The problem:
Among the lines below, keep only those from the one containing "games theme reveals." through the one containing "## Panda Baby", and reproduce them exactly.

Supplied material:
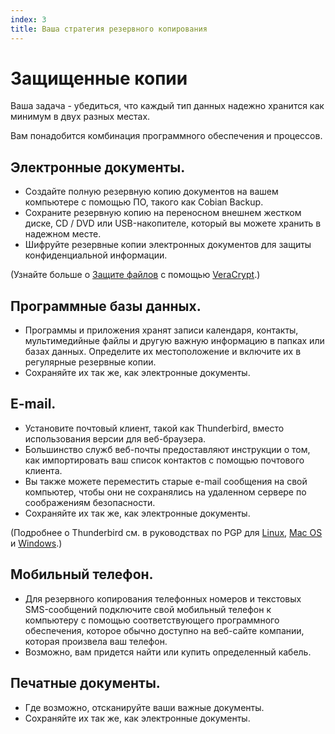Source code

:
 ```yaml
---
index: 3
title: Ваша стратегия резервного копирования
---
```

# Защищенные копии

Ваша задача - убедиться, что каждый тип данных надежно хранится как минимум в двух разных местах.

Вам понадобится комбинация программного обеспечения и процессов.

## Электронные документы.

* Создайте полную резервную копию документов на вашем компьютере с помощью ПО, такого как Cobian Backup.
* Сохраните резервную копию на переносном внешнем жестком диске, CD / DVD или USB-накопителе, который вы можете хранить в надежном месте.
* Шифруйте резервные копии электронных документов для защиты конфиденциальной информации.

(Узнайте больше о [Защите файлов](umbrella://information/protecting-files) с помощью [VeraCrypt](umbrella://tools/files/s_veracrypt.md).)

## Программные базы данных.

* Программы и приложения хранят записи календаря, контакты, мультимедийные файлы и другую важную информацию в папках или базах данных. Определите их местоположение и включите их в регулярные резервные копии.
* Сохраняйте их так же, как электронные документы.

## E-mail. 

* Установите почтовый клиент, такой как Thunderbird, вместо использования версии для веб-браузера.
* Большинство служб веб-почты предоставляют инструкции о том, как импортировать ваш список контактов с помощью почтового клиента.
* Вы также можете переместить старые e-mail сообщения на свой компьютер, чтобы они не сохранялись на удаленном сервере по соображениям безопасности.
* Сохраняйте их так же, как электронные документы.

(Подробнее о Thunderbird см. в руководствах по PGP для [Linux](umbrella://tools/pgp/s_pgp-for-linux.md), [Mac OS](umbrella://tools/pgp/s_pgp-for-mac-os-x.md) и [Windows](umbrella://tools/pgp/s_pgp-for-windows.md).)

## Мобильный телефон.

* Для резервного копирования телефонных номеров и текстовых SMS-сообщений подключите свой мобильный телефон к компьютеру с помощью соответствующего программного обеспечения, которое обычно доступно на веб-сайте компании, которая произвела ваш телефон.
* Возможно, вам придется найти или купить определенный кабель.

## Печатные документы.

* Где возможно, отсканируйте ваши важные документы.
* Сохраняйте их так же, как электронные документы.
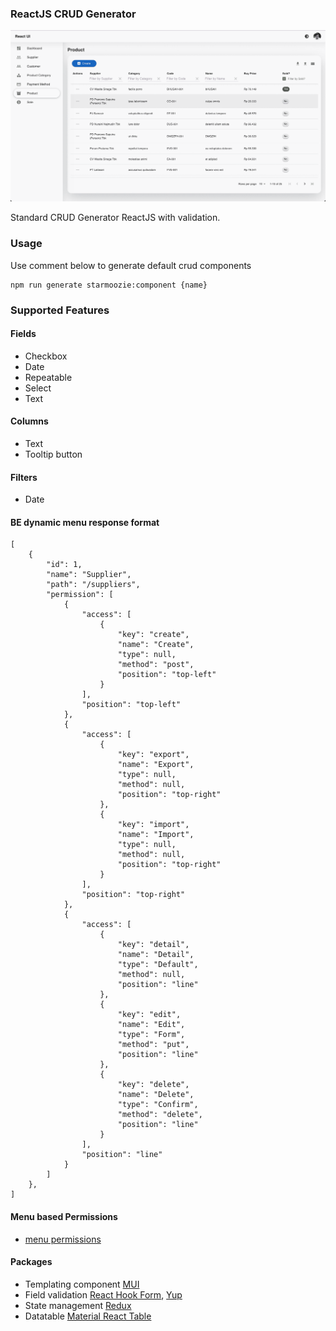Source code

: ### ReactJS CRUD Generator

![image info](./images/ss2.png)

Standard CRUD Generator ReactJS with validation.

### Usage

Use comment below to generate default crud components

```
npm run generate starmoozie:component {name}
```

### Supported Features

#### Fields

- Checkbox
- Date
- Repeatable
- Select
- Text

#### Columns

- Text
- Tooltip button

#### Filters

- Date

#### BE dynamic menu response format

```
[
    {
        "id": 1,
        "name": "Supplier",
        "path": "/suppliers",
        "permission": [
            {
                "access": [
                    {
                        "key": "create",
                        "name": "Create",
                        "type": null,
                        "method": "post",
                        "position": "top-left"
                    }
                ],
                "position": "top-left"
            },
            {
                "access": [
                    {
                        "key": "export",
                        "name": "Export",
                        "type": null,
                        "method": null,
                        "position": "top-right"
                    },
                    {
                        "key": "import",
                        "name": "Import",
                        "type": null,
                        "method": null,
                        "position": "top-right"
                    }
                ],
                "position": "top-right"
            },
            {
                "access": [
                    {
                        "key": "detail",
                        "name": "Detail",
                        "type": "Default",
                        "method": null,
                        "position": "line"
                    },
                    {
                        "key": "edit",
                        "name": "Edit",
                        "type": "Form",
                        "method": "put",
                        "position": "line"
                    },
                    {
                        "key": "delete",
                        "name": "Delete",
                        "type": "Confirm",
                        "method": "delete",
                        "position": "line"
                    }
                ],
                "position": "line"
            }
        ]
    },
]
```

#### Menu based Permissions

- [menu permissions](https://github.com/starmoozie/react-crud-generator/blob/main/src/constants/menu.js)

#### Packages

- Templating component [MUI](https://mui.com/)
- Field validation [React Hook Form](https://react-hook-form.com/), [Yup](https://github.com/jquense/yup)
- State management [Redux](https://redux.js.org/)
- Datatable [Material React Table](https://www.material-react-table.com/)
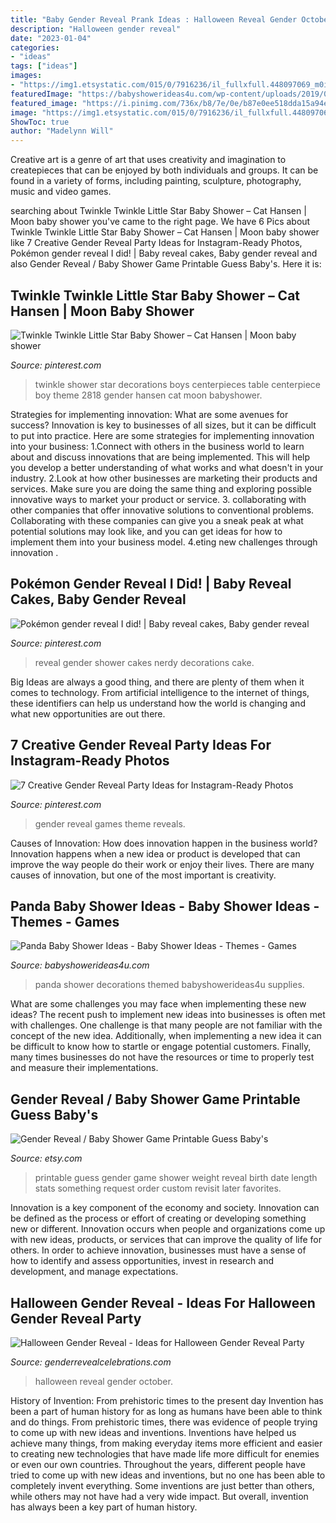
 ```yaml
---
title: "Baby Gender Reveal Prank Ideas : Halloween Reveal Gender October"
description: "Halloween gender reveal"
date: "2023-01-04"
categories:
- "ideas"
tags: ["ideas"]
images:
- "https://img1.etsystatic.com/015/0/7916236/il_fullxfull.448097069_m0im.jpg"
featuredImage: "https://babyshowerideas4u.com/wp-content/uploads/2019/02/panda-baby-shower-supplies-and-decors-600x843-1.jpg"
featured_image: "https://i.pinimg.com/736x/b8/7e/0e/b87e0ee518dda15a94eb4585d4e2bc7f.jpg"
image: "https://img1.etsystatic.com/015/0/7916236/il_fullxfull.448097069_m0im.jpg"
ShowToc: true
author: "Madelynn Will"
---
```



Creative art is a genre of art that uses creativity and imagination to createpieces that can be enjoyed by both individuals and groups. It can be found in a variety of forms, including painting, sculpture, photography, music and video games.

	

		
searching about Twinkle Twinkle Little Star Baby Shower – Cat Hansen | Moon baby shower you've came to the right page. We have 6 Pics about Twinkle Twinkle Little Star Baby Shower – Cat Hansen | Moon baby shower like 7 Creative Gender Reveal Party Ideas for Instagram-Ready Photos, Pokémon gender reveal I did! | Baby reveal cakes, Baby gender reveal and also Gender Reveal / Baby Shower Game Printable Guess Baby&#039;s. Here it is:
		
    
## Twinkle Twinkle Little Star Baby Shower – Cat Hansen | Moon Baby Shower

<img loading=lazy src="https://i.pinimg.com/736x/09/6f/df/096fdf052a90a325ef78f4456011c5ed.jpg" onerror="this.onerror=null;this.src='https://tse2.mm.bing.net/th?id=OIP.PLMoWCHvUnR9YepVnkZFGwHaJ3&amp;pid=15.1';" alt="Twinkle Twinkle Little Star Baby Shower – Cat Hansen | Moon baby shower">

_Source: pinterest.com_

>twinkle shower star decorations boys centerpieces table centerpiece boy theme 2818 gender hansen cat moon babyshower. 

	

Strategies for implementing innovation: What are some avenues for success?
Innovation is key to businesses of all sizes, but it can be difficult to put into practice. Here are some strategies for implementing innovation into your business:
1.Connect with others in the business world to learn about and discuss innovations that are being implemented. This will help you develop a better understanding of what works and what doesn't in your industry.
2.Look at how other businesses are marketing their products and services. Make sure you are doing the same thing and exploring possible innovative ways to market your product or service.
3. collaborating with other companies that offer innovative solutions to conventional problems. Collaborating with these companies can give you a sneak peak at what potential solutions may look like, and you can get ideas for how to implement them into your business model.
4.eting new challenges through innovation .

    
## Pokémon Gender Reveal I Did! | Baby Reveal Cakes, Baby Gender Reveal

<img loading=lazy src="https://i.pinimg.com/736x/b8/7e/0e/b87e0ee518dda15a94eb4585d4e2bc7f.jpg" onerror="this.onerror=null;this.src='https://tse4.mm.bing.net/th?id=OIP.1HbDuQda-ZMJfTjHAXbjAAHaLZ&amp;pid=15.1';" alt="Pokémon gender reveal I did! | Baby reveal cakes, Baby gender reveal">

_Source: pinterest.com_

>reveal gender shower cakes nerdy decorations cake. 

	

Big Ideas are always a good thing, and there are plenty of them when it comes to technology. From artificial intelligence to the internet of things, these identifiers can help us understand how the world is changing and what new opportunities are out there.

    
## 7 Creative Gender Reveal Party Ideas For Instagram-Ready Photos

<img loading=lazy src="https://i.pinimg.com/736x/8d/ae/cf/8daecf12410ea47b085e5cf2470595d4.jpg" onerror="this.onerror=null;this.src='https://tse2.mm.bing.net/th?id=OIP.e-S0NSLApWhL62Ela8NAhAHaJ4&amp;pid=15.1';" alt="7 Creative Gender Reveal Party Ideas for Instagram-Ready Photos">

_Source: pinterest.com_

>gender reveal games theme reveals. 

	

Causes of Innovation: How does innovation happen in the business world?
Innovation happens when a new idea or product is developed that can improve the way people do their work or enjoy their lives. There are many causes of innovation, but one of the most important is creativity.

    
## Panda Baby Shower Ideas - Baby Shower Ideas - Themes - Games

<img loading=lazy src="https://babyshowerideas4u.com/wp-content/uploads/2019/02/panda-baby-shower-supplies-and-decors-600x843-1.jpg" onerror="this.onerror=null;this.src='https://tse3.mm.bing.net/th?id=OIP.FBps9ywrrQ-LBf92nshPQwHaKZ&amp;pid=15.1';" alt="Panda Baby Shower Ideas - Baby Shower Ideas - Themes - Games">

_Source: babyshowerideas4u.com_

>panda shower decorations themed babyshowerideas4u supplies. 

	

What are some challenges you may face when implementing these new ideas?
The recent push to implement new ideas into businesses is often met with challenges. One challenge is that many people are not familiar with the concept of the new idea. Additionally, when implementing a new idea it can be difficult to know how to startle or engage potential customers. Finally, many times businesses do not have the resources or time to properly test and measure their implementations.

    
## Gender Reveal / Baby Shower Game Printable Guess Baby&#039;s

<img loading=lazy src="https://img1.etsystatic.com/015/0/7916236/il_fullxfull.448097069_m0im.jpg" onerror="this.onerror=null;this.src='https://tse1.mm.bing.net/th?id=OIP.uARQI4li7zjR34bGs8xdpwHaJ4&amp;pid=15.1';" alt="Gender Reveal / Baby Shower Game Printable Guess Baby&#039;s">

_Source: etsy.com_

>printable guess gender game shower weight reveal birth date length stats something request order custom revisit later favorites. 

	

Innovation is a key component of the economy and society. Innovation can be defined as the process or effort of creating or developing something new or different. Innovation occurs when people and organizations come up with new ideas, products, or services that can improve the quality of life for others. In order to achieve innovation, businesses must have a sense of how to identify and assess opportunities, invest in research and development, and manage expectations.

    
## Halloween Gender Reveal - Ideas For Halloween Gender Reveal Party

<img loading=lazy src="http://cdn.shopify.com/s/files/1/0014/9504/0052/articles/Halloween-Gender-Reveal_22f23d8a-44f1-4bfa-864d-c79ccfc24822_600x600.jpg?v=1602795012" onerror="this.onerror=null;this.src='https://tse2.mm.bing.net/th?id=OIP.BhiD4Xa5a52I-7FWzSR1fQHaJQ&amp;pid=15.1';" alt="Halloween Gender Reveal - Ideas for Halloween Gender Reveal Party">

_Source: genderrevealcelebrations.com_

>halloween reveal gender october. 

	

History of Invention: From prehistoric times to the present day
Invention has been a part of human history for as long as humans have been able to think and do things. From prehistoric times, there was evidence of people trying to come up with new ideas and inventions. Inventions have helped us achieve many things, from making everyday items more efficient and easier to creating new technologies that have made life more difficult for enemies or even our own countries. Throughout the years, different people have tried to come up with new ideas and inventions, but no one has been able to completely invent everything. Some inventions are just better than others, while others may not have had a very wide impact. But overall, invention has always been a key part of human history.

Task response:
>gender reveal games theme reveals. 

	

Causes of Innovation: How does innovation happen in the business world?
Innovation happens when a new idea or product is developed that can improve the way people do their work or enjoy their lives. There are many causes of innovation, but one of the most important is creativity.

    
## Panda Baby Shower Ideas - Baby Shower Ideas - Themes - Games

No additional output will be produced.